• TRY IT: Beginning at the top of the data below, restate every line word for word until the line containing "- [Plastc](//plastc.com)" has been included, and omit the pictures.

----------

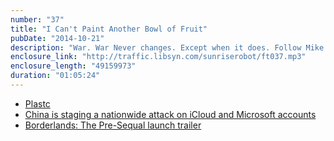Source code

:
 ```yaml
---
number: "37"
title: "I Can't Paint Another Bowl of Fruit"
pubDate: "2014-10-21"
description: "War. War Never changes. Except when it does. Follow Mike and Lyons down the rabbit hole as they try to summarize all of modern philosophy, and discuss their experiences hate playing difficult games."
enclosure_link: "http://traffic.libsyn.com/sunriserobot/ft037.mp3"
enclosure_length: "49159973"
duration: "01:05:24"
---
```

- [Plastc](//plastc.com)
- [China is staging a nationwide attack on iCloud and Microsoft accounts](http://www.theverge.com/2014/10/20/7013409/china-is-staging-a-nationwide-attack-on-icloud)
- [Borderlands: The Pre-Sequal launch trailer](https://www.youtube.com/watch?v=MnyeCZrRBt4)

----------

• REPLY TO THE TASK:
Source code

:
 ```yaml
---
number: "37"
title: "I Can't Paint Another Bowl of Fruit"
pubDate: "2014-10-21"
description: "War. War Never changes. Except when it does. Follow Mike and Lyons down the rabbit hole as they try to summarize all of modern philosophy, and discuss their experiences hate playing difficult games."
enclosure_link: "http://traffic.libsyn.com/sunriserobot/ft037.mp3"
enclosure_length: "49159973"
duration: "01:05:24"
---
```

- [Plastc](//plastc.com)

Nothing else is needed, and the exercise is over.